WHAT THIS TASK INVOLVES: Although pictures appear in the data, the answer should contain only the lines from its start through the line with "## Interpolation", written out exactly.

DATA SUPPLIED:
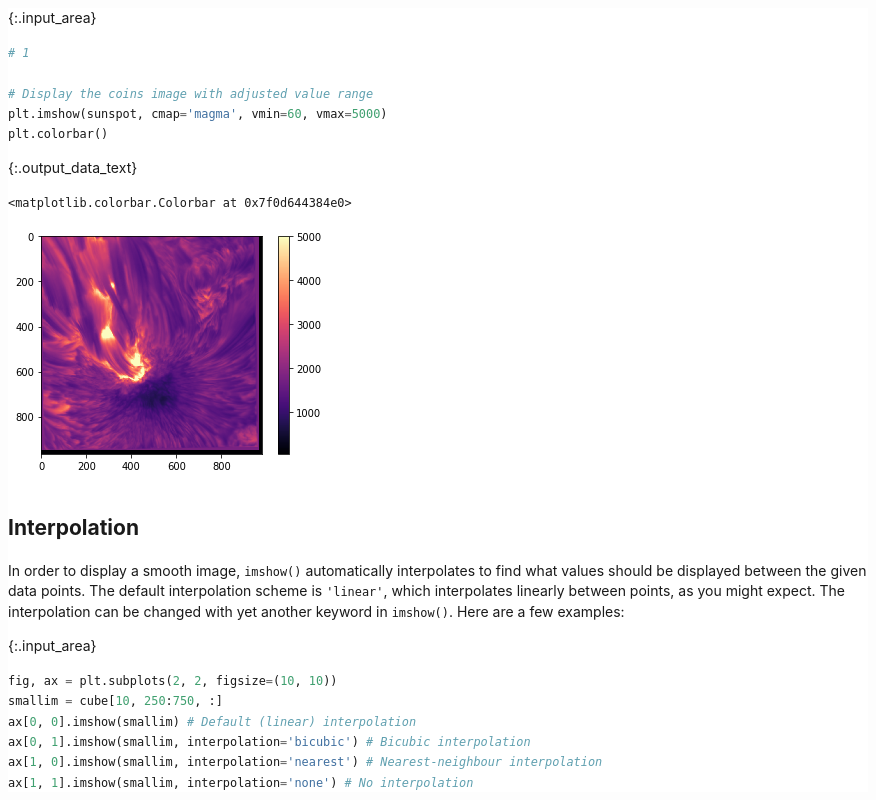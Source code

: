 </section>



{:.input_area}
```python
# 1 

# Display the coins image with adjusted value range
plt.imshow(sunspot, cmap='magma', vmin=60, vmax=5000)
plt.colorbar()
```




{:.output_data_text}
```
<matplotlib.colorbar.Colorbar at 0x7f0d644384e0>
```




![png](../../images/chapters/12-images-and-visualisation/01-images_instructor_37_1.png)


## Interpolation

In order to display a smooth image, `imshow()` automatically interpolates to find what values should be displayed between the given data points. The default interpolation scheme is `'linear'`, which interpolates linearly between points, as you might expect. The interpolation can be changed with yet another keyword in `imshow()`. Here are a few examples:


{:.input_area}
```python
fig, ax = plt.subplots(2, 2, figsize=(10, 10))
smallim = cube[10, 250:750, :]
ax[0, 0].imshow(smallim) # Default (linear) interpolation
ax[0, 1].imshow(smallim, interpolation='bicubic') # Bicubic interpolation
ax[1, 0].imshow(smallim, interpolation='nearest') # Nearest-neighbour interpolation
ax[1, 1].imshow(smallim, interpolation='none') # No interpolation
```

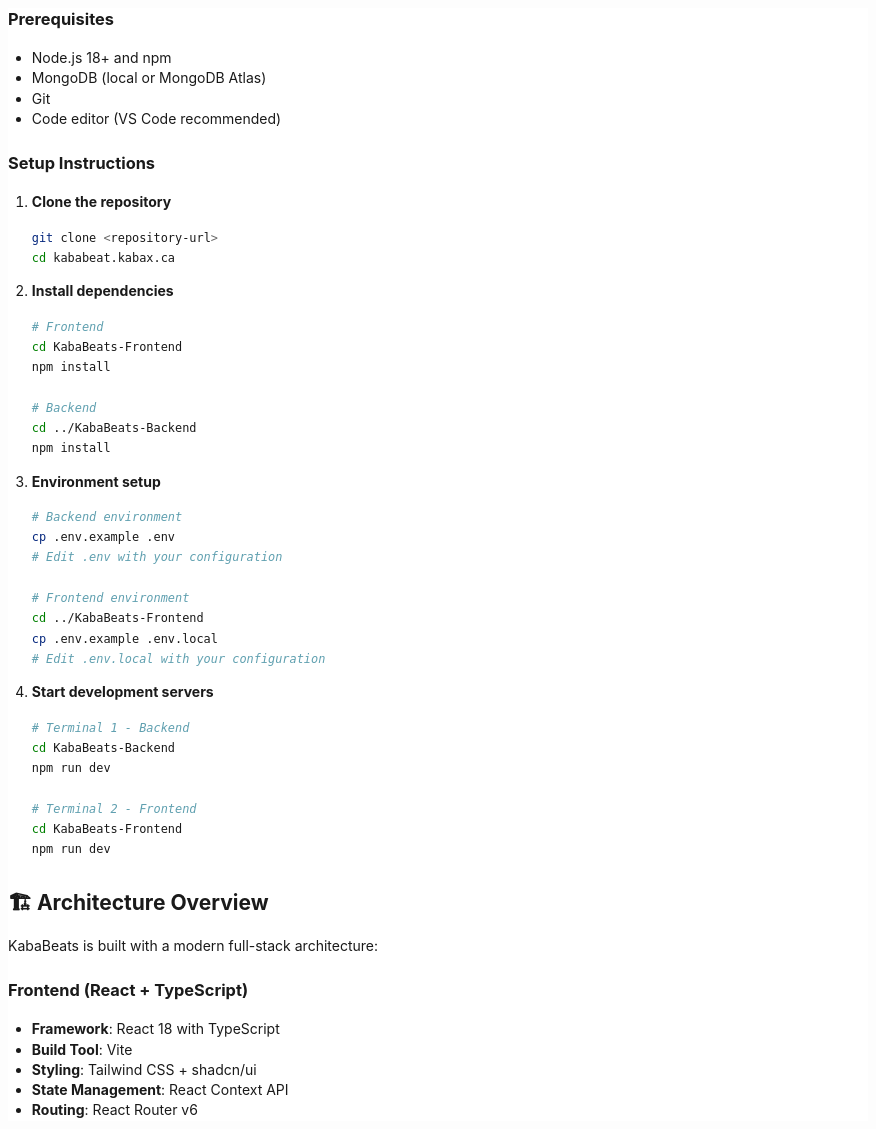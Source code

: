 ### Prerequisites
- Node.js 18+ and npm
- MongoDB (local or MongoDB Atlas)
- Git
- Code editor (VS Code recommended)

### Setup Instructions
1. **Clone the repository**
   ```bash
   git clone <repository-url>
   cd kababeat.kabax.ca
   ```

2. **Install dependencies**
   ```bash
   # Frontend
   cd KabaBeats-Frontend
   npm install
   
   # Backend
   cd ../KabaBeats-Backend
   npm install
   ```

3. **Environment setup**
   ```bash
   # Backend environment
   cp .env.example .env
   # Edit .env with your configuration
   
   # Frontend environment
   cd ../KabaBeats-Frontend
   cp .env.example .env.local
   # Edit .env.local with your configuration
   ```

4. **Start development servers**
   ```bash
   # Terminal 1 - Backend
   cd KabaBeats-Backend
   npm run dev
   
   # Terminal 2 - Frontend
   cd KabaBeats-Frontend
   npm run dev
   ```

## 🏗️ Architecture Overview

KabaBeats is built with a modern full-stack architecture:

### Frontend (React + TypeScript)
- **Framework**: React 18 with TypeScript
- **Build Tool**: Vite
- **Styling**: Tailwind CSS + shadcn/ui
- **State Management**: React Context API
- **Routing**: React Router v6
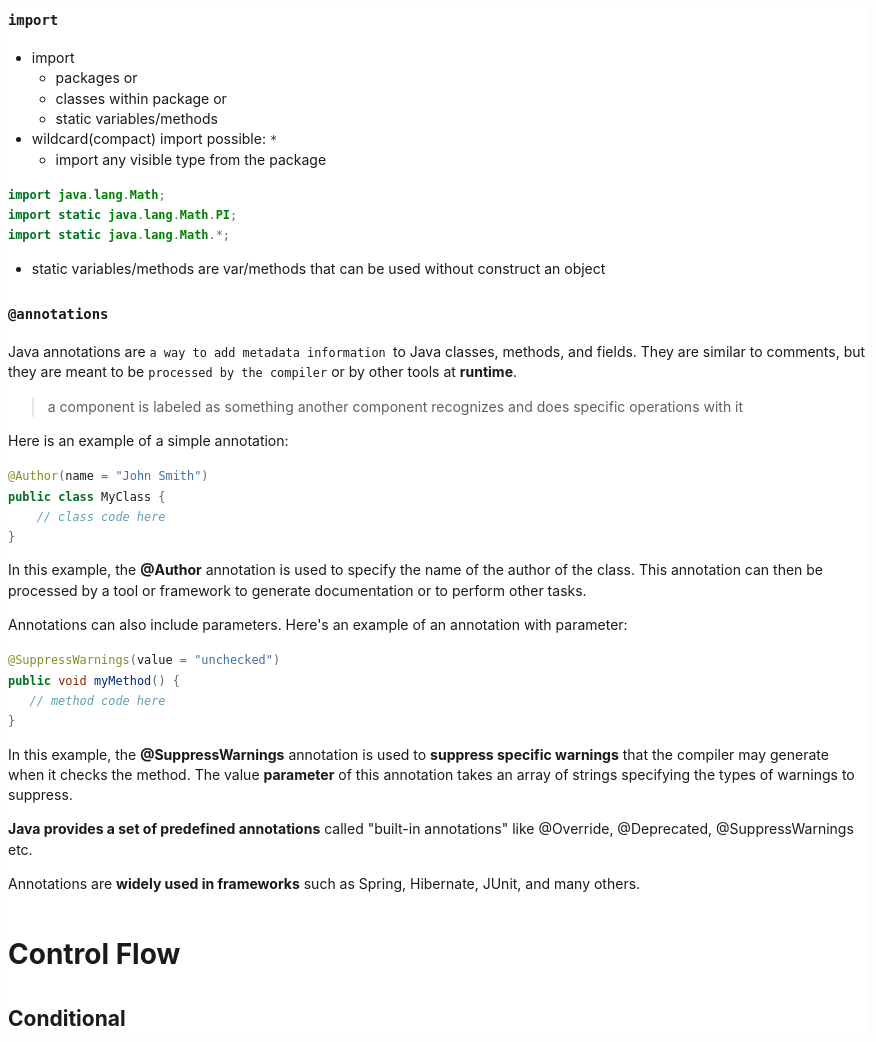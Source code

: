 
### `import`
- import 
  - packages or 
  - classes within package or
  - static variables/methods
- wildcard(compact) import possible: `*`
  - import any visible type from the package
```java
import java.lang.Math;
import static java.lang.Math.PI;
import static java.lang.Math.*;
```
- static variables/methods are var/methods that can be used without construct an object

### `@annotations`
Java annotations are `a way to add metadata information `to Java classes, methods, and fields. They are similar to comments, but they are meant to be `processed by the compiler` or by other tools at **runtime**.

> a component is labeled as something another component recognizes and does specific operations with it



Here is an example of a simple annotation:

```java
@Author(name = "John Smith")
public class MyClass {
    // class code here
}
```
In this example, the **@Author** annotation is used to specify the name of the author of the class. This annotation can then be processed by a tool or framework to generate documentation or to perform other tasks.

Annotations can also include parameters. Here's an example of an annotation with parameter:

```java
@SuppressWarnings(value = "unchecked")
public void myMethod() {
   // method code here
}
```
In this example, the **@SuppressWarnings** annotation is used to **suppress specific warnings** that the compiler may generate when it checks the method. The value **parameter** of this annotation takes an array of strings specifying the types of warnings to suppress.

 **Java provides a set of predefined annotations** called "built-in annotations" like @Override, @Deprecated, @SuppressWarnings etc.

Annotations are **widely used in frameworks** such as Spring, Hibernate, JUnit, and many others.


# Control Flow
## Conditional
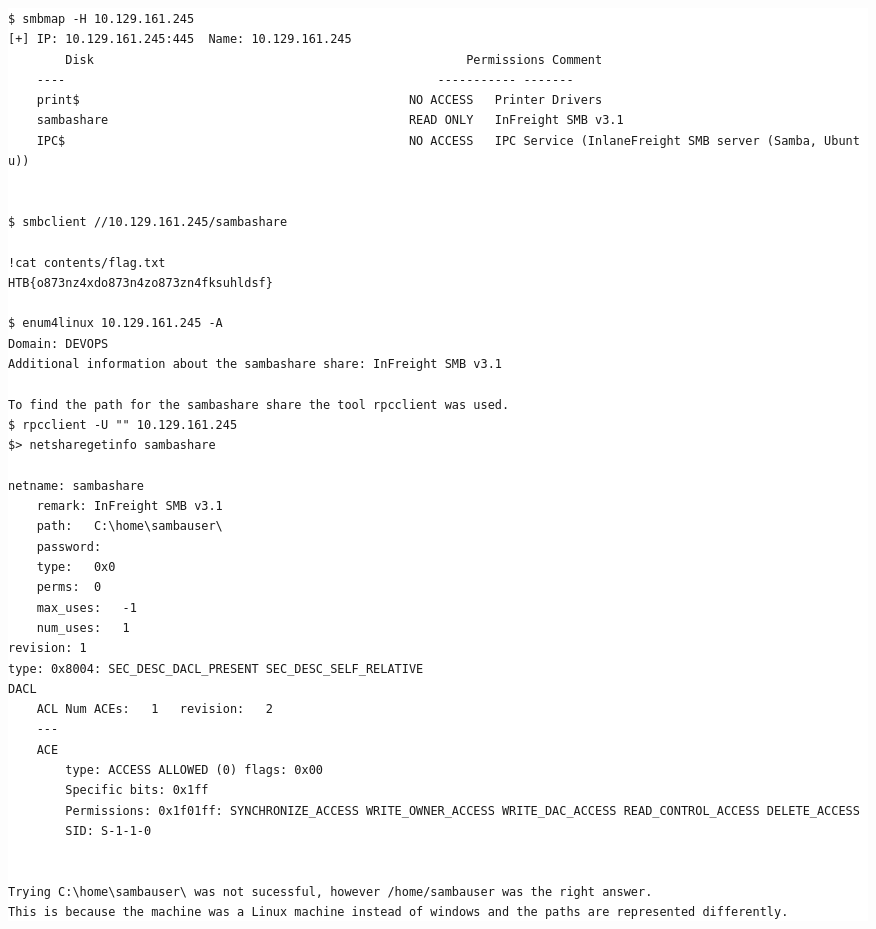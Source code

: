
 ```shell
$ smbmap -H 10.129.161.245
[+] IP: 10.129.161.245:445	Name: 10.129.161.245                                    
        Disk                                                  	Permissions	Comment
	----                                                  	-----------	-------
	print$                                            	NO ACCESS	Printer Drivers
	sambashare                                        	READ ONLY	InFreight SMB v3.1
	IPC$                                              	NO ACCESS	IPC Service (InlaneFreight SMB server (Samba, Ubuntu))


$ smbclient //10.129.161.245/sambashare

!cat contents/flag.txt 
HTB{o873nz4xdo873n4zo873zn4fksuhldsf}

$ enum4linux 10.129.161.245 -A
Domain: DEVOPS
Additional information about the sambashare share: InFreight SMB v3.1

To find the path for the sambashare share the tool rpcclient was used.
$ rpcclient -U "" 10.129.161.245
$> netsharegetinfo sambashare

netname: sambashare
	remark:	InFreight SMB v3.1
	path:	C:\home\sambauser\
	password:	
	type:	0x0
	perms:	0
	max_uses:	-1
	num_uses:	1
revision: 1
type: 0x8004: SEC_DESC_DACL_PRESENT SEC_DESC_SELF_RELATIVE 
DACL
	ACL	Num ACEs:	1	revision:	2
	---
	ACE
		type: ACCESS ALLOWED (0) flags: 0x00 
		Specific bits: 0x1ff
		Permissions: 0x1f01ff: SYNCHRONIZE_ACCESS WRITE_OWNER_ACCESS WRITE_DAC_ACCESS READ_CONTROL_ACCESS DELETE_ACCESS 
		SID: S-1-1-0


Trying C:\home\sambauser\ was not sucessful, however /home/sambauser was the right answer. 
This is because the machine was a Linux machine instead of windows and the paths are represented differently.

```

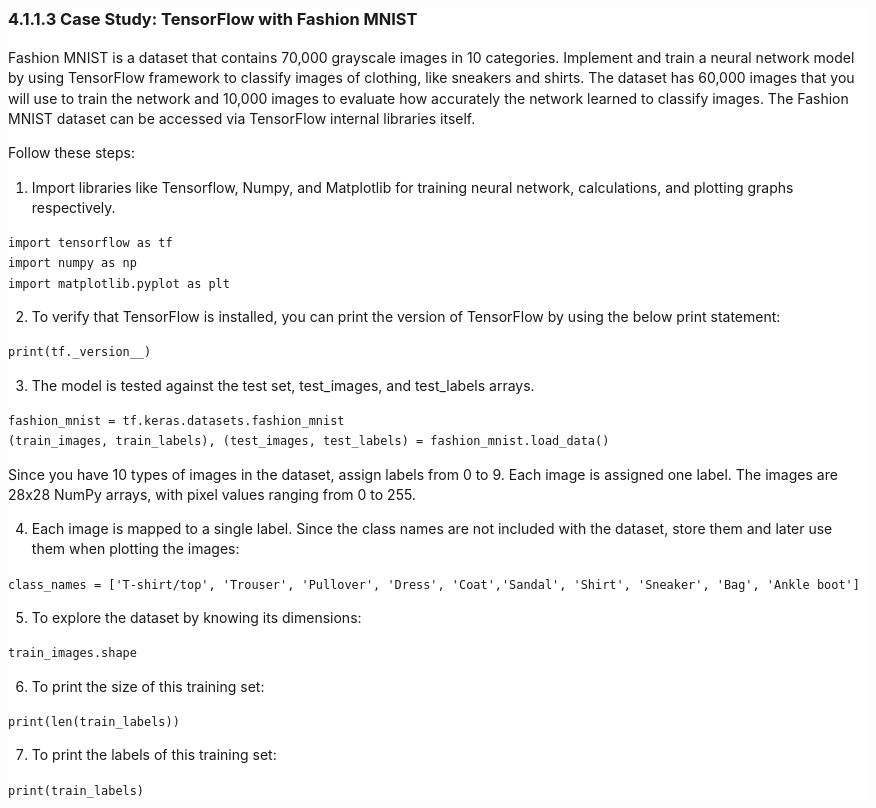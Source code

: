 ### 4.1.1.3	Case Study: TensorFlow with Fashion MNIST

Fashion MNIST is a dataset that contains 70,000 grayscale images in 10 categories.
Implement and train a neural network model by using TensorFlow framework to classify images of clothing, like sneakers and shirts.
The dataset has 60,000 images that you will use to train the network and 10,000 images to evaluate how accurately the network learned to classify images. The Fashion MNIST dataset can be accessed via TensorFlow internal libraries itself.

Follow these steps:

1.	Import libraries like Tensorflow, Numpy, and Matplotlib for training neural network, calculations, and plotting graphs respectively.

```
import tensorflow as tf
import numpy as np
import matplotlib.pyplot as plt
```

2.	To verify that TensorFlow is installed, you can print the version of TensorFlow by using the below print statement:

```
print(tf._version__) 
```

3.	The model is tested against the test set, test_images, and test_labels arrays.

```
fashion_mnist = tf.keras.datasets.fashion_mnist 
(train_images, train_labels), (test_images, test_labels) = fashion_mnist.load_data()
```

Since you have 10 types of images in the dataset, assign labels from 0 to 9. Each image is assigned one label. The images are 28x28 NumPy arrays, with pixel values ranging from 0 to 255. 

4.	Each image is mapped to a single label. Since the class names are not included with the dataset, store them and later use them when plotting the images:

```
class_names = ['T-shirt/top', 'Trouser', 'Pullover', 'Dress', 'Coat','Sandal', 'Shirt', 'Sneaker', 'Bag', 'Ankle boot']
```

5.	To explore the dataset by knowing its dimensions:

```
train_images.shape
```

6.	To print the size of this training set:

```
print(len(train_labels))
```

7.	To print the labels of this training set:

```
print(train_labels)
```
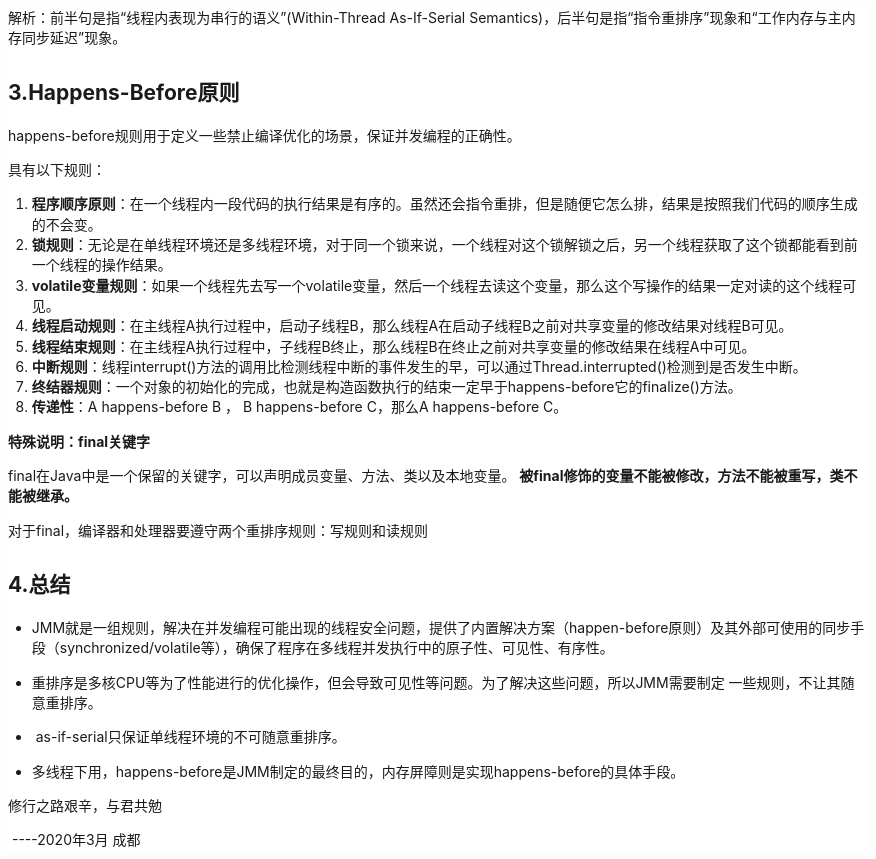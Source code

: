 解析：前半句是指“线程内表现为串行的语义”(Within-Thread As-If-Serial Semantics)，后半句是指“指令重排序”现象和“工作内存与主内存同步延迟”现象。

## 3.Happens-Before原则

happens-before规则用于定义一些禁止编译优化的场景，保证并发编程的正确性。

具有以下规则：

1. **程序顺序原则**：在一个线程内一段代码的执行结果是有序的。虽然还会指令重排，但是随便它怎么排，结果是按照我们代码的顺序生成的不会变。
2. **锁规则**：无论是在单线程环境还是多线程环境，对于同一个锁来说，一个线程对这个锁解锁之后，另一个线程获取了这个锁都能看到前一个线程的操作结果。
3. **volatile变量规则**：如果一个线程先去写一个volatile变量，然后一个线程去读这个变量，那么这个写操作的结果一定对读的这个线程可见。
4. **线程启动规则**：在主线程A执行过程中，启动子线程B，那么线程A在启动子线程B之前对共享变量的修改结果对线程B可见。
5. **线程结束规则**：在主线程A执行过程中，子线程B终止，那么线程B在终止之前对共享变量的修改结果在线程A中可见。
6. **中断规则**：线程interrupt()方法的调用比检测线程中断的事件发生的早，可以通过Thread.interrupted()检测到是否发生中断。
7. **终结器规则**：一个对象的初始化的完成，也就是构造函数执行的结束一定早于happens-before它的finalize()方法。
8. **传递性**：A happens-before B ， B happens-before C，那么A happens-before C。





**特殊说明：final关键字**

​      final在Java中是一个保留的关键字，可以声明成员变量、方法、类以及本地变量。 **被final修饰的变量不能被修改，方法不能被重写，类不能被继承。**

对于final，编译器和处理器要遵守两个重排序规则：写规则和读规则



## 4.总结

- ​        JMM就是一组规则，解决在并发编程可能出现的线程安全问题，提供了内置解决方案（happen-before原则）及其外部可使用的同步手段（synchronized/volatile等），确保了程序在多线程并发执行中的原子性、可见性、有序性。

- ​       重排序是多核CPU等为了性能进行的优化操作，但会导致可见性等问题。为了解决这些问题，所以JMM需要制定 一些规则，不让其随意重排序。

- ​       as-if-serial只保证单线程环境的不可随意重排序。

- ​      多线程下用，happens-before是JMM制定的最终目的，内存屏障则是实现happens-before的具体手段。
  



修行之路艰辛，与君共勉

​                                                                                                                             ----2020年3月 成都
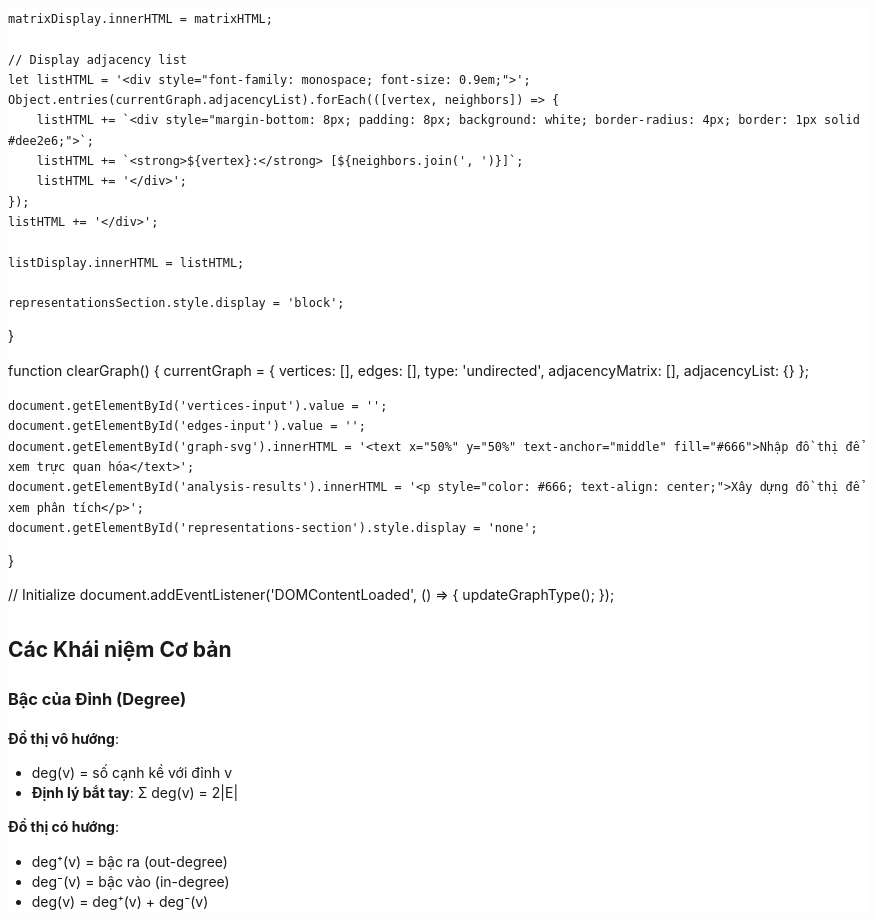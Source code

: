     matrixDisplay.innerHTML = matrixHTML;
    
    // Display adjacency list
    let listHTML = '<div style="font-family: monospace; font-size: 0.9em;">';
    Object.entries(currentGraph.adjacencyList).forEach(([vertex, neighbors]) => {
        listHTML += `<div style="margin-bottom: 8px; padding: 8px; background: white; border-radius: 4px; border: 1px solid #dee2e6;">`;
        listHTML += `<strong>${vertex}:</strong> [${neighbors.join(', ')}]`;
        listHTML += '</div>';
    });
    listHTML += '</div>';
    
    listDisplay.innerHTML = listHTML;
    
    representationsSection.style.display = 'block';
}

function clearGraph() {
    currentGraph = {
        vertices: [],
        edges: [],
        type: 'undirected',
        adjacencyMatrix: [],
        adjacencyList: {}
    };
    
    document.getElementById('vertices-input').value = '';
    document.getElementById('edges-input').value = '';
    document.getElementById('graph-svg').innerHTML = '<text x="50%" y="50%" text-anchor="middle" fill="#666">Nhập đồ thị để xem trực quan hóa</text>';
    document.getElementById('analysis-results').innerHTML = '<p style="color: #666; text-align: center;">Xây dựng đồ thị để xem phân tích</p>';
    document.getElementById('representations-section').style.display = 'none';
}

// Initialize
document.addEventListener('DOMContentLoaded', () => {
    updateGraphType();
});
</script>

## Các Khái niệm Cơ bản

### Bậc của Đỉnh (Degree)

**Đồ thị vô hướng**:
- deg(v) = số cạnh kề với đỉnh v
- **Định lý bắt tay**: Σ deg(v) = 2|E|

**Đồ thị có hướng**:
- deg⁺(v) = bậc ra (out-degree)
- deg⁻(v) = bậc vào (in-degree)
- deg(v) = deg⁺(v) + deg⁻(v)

SOLUTION:
Source code

: </section>



{:.input_area}
```python
# 1 

# Display the coins image with adjusted value range
plt.imshow(sunspot, cmap='magma', vmin=60, vmax=5000)
plt.colorbar()
```




{:.output_data_text}
```
<matplotlib.colorbar.Colorbar at 0x7f0d644384e0>
```




![png](../../images/chapters/12-images-and-visualisation/01-images_instructor_37_1.png)


## Interpolation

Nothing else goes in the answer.